2:41 pm on Apr 5, 2005 (gmt 0)

10+ Year Member Top Contributors Of The Month



There are two phrases: ExpensiveKeyword and CheapKeyword. ExpensiveKeyword might be considered a subset of CheapKeyword, but fewer than 0.2% of searchers for CheapKeyword are interested in ExpensiveKeyword. The two phrases have separate sets of bidders with different business models. The top CPC differs by a factor of 30.

If you do a search on Overture.com for CheapKeyword, you get a set of results, the advertisers who have signed up for CheapKeyword. A search on AltaVista.com brings up the same results.

But a search on Yahoo.com for CheapKeyword brings up the results for ExpensiveKeyword. Yahoo isn’t taking Overture results straight; they are displaying different ads in an apparent attempt to increase their revenue.

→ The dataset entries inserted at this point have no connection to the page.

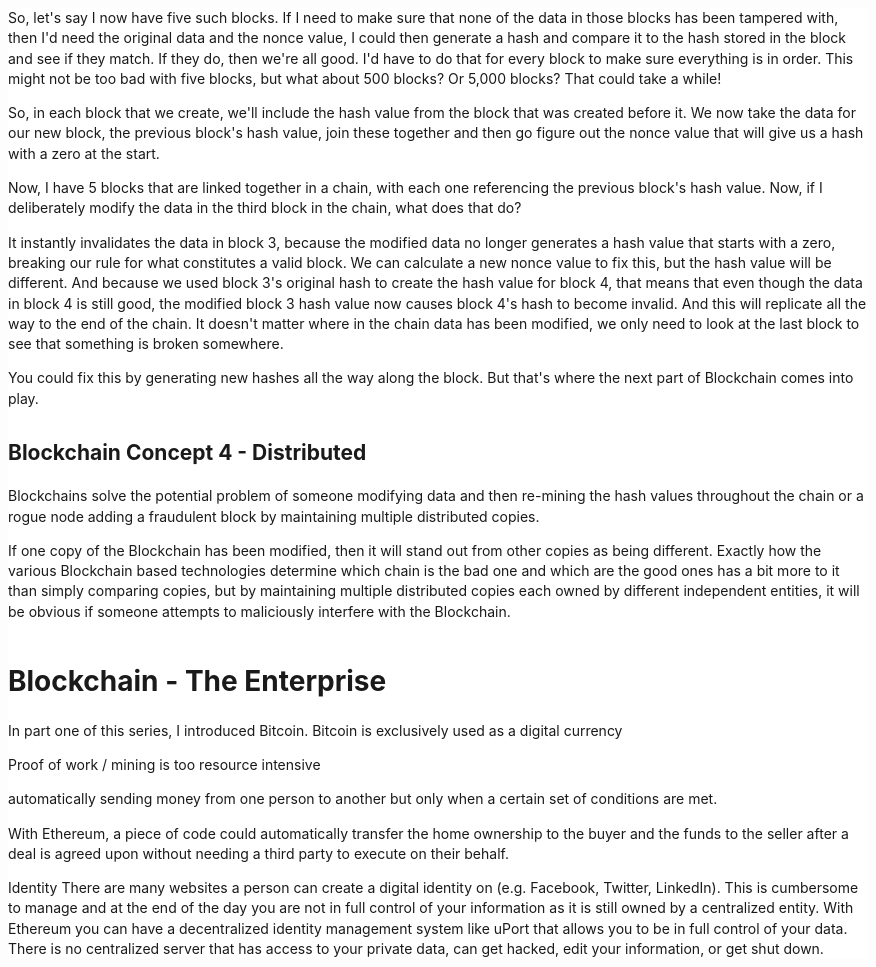 So, let's say I now have five such blocks. If I need to make sure that none of the data in those blocks has been tampered with, then I'd need the original data and the nonce value, I could then generate a hash and compare it to the hash stored in the block and see if they match. If they do, then we're all good. I'd have to do that for every block to make sure everything is in order. This might not be too bad with five blocks, but what about 500 blocks? Or 5,000 blocks? That could take a while!

So, in each block that we create, we'll include the hash value from the block that was created before it.  We now take the data for our new block, the previous block's hash value, join these together and then go figure out the nonce value that will give us a hash with a zero at the start.

Now, I have 5 blocks that are linked together in a chain, with each one referencing the previous block's hash value. Now, if I deliberately modify the data in the third block in the chain, what does that do?

It instantly invalidates the data in block 3, because the modified data no longer generates a hash value that starts with a zero, breaking our rule for what constitutes a valid block.  We can calculate a new nonce value to fix this, but the hash value will be different. And because we used block 3's original hash to create the hash value for block 4, that means that even though the data in block 4 is still good, the modified block 3 hash value now causes block 4's hash to become invalid. And this will replicate all the way to the end of the chain. It doesn't matter where in the chain data has been modified, we only need to look at the last block to see that something is broken somewhere.

You could fix this by generating new hashes all the way along the block. But that's where the next part of Blockchain comes into play.

## Blockchain Concept 4 - Distributed

Blockchains solve the potential problem of someone modifying data and then re-mining the hash values throughout the chain or a rogue node adding a fraudulent block by maintaining multiple distributed copies.

If one copy of the Blockchain has been modified, then it will stand out from other copies as being different. Exactly how the various Blockchain based technologies determine which chain is the bad one and which are the good ones has a bit more to it than simply comparing copies, but by maintaining multiple distributed copies each owned by different independent entities, it will be obvious if someone attempts to maliciously interfere with the Blockchain.

# Blockchain - The Enterprise

In part one of this series, I introduced Bitcoin. Bitcoin is exclusively used as a digital currency 

Proof of work / mining is too resource intensive


automatically sending money from one person to another but only when a certain set of conditions are met.

With Ethereum, a piece of code could automatically transfer the home ownership to the buyer and the funds to the seller after a deal is agreed upon without needing a third party to execute on their behalf.

Identity
There are many websites a person can create a digital identity on (e.g. Facebook, Twitter, LinkedIn). This is cumbersome to manage and at the end of the day you are not in full control of your information as it is still owned by a centralized entity. With Ethereum you can have a decentralized identity management system like uPort that allows you to be in full control of your data. There is no centralized server that has access to your private data, can get hacked, edit your information, or get shut down.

We advertise on ExpensiveKeyword and notice this discrepancy. We complain to Overture because Yahoo’s policy flies in the face of “targeted” advertising. A few days later, a search for CheapKeyword on Yahoo continues to bring up Overture’s ExpensiveKeyword ads, except ours no longer shows up.

I am tempted to anonymously email the other advertisers for ExpensiveKeyword and let them know what Yahoo is doing. Even though they are our competitors, I would rather them save money than allow Yahoo to get away with this.

Moral: don’t trust Overture when they say that their affiliates display ads in response to search terms that you bid on. In this case (and I suspect there are others), the affiliate showed irrelevant ads for a more expensive keyword.

werty

4:50 pm on Apr 5, 2005 (gmt 0)

WebmasterWorld Administrator 10+ Year Member Top Contributors Of The Month



Could you use the "cheap keyword" as a negative keyword on that "expensive keyword"?